Re: [RFC] Bridging the gap between the Linux Kernel Memory Consistency Model (LKMM) and C11/C++11 atomics

From: Mathieu Desnoyers
Date: Fri Jul 07 2023 - 11:31:22 EST


On 7/4/23 06:23, Jonathan Wakely wrote:
On Tue, 4 Jul 2023 at 10:47, Peter Zijlstra wrote:

On Mon, Jul 03, 2023 at 03:20:31PM -0400, Olivier Dion wrote:

int x = 0;
int y = 0;
int r0, r1;

int dummy;

void t0(void)
{
__atomic_store_n(&x, 1, __ATOMIC_RELAXED);

__atomic_exchange_n(&dummy, 1, __ATOMIC_SEQ_CST);
__atomic_thread_fence(__ATOMIC_SEQ_CST);

r0 = __atomic_load_n(&y, __ATOMIC_RELAXED);
}

void t1(void)
{
__atomic_store_n(&y, 1, __ATOMIC_RELAXED);
__atomic_thread_fence(__ATOMIC_SEQ_CST);
r1 = __atomic_load_n(&x, __ATOMIC_RELAXED);
}

// BUG_ON(r0 == 0 && r1 == 0)

On x86-64 (gcc 13.1 -O2) we get:

t0():
movl $1, x(%rip)
movl $1, %eax
xchgl dummy(%rip), %eax
lock orq $0, (%rsp) ;; Redundant with previous exchange.
movl y(%rip), %eax
movl %eax, r0(%rip)
ret
t1():
movl $1, y(%rip)
lock orq $0, (%rsp)
movl x(%rip), %eax
movl %eax, r1(%rip)
ret

So I would expect the compilers to do better here. It should know those
__atomic_thread_fence() thingies are superfluous and simply not emit
them. This could even be done as a peephole pass later, where it sees
consecutive atomic ops and the second being a no-op.

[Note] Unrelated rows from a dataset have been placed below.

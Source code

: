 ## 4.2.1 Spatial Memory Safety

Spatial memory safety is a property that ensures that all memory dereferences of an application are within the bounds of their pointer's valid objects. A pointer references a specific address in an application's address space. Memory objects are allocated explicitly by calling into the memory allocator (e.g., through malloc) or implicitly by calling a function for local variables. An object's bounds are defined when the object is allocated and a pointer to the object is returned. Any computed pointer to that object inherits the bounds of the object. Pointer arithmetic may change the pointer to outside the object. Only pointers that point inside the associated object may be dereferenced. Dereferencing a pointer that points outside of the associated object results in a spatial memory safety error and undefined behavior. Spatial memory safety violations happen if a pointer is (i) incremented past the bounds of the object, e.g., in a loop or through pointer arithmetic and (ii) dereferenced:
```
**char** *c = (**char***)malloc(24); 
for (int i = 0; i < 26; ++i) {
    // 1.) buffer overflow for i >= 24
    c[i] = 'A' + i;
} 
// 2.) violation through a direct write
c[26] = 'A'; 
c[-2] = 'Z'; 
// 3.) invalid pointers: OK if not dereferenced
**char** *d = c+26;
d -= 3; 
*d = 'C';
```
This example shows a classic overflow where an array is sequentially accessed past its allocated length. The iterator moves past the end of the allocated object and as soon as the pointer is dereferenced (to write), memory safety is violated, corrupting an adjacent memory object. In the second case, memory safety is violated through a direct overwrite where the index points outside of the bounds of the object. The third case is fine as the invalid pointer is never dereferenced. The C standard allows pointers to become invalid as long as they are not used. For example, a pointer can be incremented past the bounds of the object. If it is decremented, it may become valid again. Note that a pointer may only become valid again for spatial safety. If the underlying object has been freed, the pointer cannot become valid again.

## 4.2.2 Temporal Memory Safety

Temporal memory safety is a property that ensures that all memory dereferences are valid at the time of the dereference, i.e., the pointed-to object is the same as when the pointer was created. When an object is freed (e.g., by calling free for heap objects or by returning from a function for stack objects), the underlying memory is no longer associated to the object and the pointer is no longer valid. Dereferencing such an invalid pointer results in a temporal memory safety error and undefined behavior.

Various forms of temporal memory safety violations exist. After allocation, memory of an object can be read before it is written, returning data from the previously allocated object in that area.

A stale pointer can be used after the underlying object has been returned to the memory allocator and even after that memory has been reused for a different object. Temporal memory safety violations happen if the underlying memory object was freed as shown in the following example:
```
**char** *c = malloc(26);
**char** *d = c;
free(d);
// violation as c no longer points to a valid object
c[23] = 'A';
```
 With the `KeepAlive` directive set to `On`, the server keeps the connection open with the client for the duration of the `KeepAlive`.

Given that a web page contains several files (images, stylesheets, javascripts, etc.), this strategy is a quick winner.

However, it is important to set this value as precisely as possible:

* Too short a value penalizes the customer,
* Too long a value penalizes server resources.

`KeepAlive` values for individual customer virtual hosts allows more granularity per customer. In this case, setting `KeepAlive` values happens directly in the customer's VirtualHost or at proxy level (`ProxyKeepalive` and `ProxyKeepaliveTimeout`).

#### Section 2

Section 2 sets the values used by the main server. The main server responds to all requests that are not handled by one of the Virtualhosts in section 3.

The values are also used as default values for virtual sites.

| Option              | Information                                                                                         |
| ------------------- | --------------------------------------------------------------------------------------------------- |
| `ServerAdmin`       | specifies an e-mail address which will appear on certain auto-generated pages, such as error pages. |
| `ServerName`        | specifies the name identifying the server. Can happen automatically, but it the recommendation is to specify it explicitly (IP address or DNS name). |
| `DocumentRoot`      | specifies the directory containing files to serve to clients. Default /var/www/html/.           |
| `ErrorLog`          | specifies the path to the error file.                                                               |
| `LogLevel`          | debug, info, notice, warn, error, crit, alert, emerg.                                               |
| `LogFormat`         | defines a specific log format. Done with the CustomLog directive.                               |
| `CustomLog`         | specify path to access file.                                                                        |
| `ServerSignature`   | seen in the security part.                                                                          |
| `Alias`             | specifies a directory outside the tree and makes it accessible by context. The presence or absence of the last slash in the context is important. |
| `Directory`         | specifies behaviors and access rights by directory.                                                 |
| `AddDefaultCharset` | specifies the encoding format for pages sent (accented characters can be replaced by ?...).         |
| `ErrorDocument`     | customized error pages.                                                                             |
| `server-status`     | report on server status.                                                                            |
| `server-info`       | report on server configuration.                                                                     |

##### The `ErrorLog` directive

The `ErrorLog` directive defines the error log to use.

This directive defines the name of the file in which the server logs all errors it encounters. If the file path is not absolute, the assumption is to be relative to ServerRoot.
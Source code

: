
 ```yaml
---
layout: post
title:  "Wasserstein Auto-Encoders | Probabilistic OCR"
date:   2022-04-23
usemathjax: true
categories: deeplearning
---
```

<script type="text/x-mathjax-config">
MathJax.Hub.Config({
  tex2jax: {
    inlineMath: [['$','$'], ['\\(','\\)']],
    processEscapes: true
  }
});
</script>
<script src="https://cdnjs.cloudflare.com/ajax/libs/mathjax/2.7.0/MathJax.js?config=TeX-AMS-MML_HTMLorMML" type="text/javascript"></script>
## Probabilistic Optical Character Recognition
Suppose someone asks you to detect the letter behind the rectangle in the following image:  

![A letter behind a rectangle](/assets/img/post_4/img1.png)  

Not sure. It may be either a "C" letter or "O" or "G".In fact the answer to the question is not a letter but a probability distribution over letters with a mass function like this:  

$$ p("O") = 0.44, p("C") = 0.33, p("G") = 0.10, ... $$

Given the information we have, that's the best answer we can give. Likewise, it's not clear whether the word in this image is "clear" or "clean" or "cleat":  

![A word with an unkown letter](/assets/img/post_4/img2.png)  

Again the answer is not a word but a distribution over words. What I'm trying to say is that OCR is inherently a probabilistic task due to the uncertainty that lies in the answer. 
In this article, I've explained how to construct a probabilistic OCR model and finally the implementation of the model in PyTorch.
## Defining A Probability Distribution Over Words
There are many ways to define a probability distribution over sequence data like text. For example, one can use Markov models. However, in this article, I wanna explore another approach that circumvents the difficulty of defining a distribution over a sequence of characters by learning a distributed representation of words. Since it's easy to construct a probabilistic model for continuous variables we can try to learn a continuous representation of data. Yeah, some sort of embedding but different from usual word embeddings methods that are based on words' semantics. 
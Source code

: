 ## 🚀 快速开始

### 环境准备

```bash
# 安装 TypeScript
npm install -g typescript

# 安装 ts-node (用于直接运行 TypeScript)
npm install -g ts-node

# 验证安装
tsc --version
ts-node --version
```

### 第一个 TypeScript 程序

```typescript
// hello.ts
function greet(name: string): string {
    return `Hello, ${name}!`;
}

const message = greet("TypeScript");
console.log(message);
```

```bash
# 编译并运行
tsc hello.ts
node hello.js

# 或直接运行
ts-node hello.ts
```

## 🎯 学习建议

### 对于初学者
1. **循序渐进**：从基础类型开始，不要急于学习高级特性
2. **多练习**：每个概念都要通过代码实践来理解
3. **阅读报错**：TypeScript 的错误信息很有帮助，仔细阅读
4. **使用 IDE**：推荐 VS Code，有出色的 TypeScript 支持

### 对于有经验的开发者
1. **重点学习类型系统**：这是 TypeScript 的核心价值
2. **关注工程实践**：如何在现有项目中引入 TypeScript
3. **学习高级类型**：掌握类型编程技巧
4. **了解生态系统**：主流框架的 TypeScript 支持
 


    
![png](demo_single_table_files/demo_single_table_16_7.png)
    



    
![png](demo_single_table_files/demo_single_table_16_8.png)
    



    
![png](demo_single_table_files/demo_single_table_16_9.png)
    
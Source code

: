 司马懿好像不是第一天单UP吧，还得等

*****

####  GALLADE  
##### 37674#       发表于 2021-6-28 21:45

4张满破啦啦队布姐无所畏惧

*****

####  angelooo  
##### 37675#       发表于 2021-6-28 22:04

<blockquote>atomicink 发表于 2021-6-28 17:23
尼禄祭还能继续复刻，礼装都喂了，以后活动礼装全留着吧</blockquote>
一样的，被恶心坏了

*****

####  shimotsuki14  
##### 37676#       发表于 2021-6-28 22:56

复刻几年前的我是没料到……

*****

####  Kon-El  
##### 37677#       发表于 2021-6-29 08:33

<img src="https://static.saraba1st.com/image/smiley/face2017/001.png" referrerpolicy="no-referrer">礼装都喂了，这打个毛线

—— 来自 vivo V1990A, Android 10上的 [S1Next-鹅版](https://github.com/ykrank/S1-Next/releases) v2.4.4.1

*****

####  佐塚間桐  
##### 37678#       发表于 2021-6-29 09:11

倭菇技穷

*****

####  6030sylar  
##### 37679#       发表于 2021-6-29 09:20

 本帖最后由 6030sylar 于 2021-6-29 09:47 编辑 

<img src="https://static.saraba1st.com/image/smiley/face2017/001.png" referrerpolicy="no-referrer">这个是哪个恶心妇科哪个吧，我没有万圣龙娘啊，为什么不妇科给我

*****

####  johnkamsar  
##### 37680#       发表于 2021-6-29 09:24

Right, I don't see why we need a whole set of new built-ins that say
"this fence isn't needed if the adjacent atomic op already implies a
fence". If the adjacent atomic op already implies a fence for a given
ISA, then the compiler should already be able to elide the explicit
fence.

So just write your code with the explicit fence, and rely on the
compiler to optimize it properly. Admittedly, today's compilers don't
do that optimization well, but they also don't support your proposed
built-ins, so you're going to have to wait for compilers to make
improvements either way.

Emitting the redundant fences is the plan we have for liburcu. The
current situation unfortunately requires users to choose between
generation of inefficient code with C11 or implement their own inline
assembler until the compilers catch up.


https://www.open-std.org/jtc1/sc22/wg21/docs/papers/2015/n4455.html
discusses that compilers could (and should) optimize around atomics
better.

Our understanding of the C11/C++11 memory model is that it aims at
defining the weakest possible guarantees for each ordering to be as
efficient as possible on weakly ordered architectures. However, when
writing portable code in practice, the C11/C++11 memory model force the
programmer to insert memory fences which are redundant on strongly
ordered architectures.

We want something that can apply across procedures from different
modules: e.g. a mutex lock operation (glibc) has an acquire semantic
using a RMW operation that the caller could promote to a full fence.
The peephole optimizations cannot do this because they focus on a single
basic block. PRE can apply across procedures, but would rely on LTO and
possibly function annotation across modules. I am not aware of any
progress in that research field in the past 6 years. [1-2]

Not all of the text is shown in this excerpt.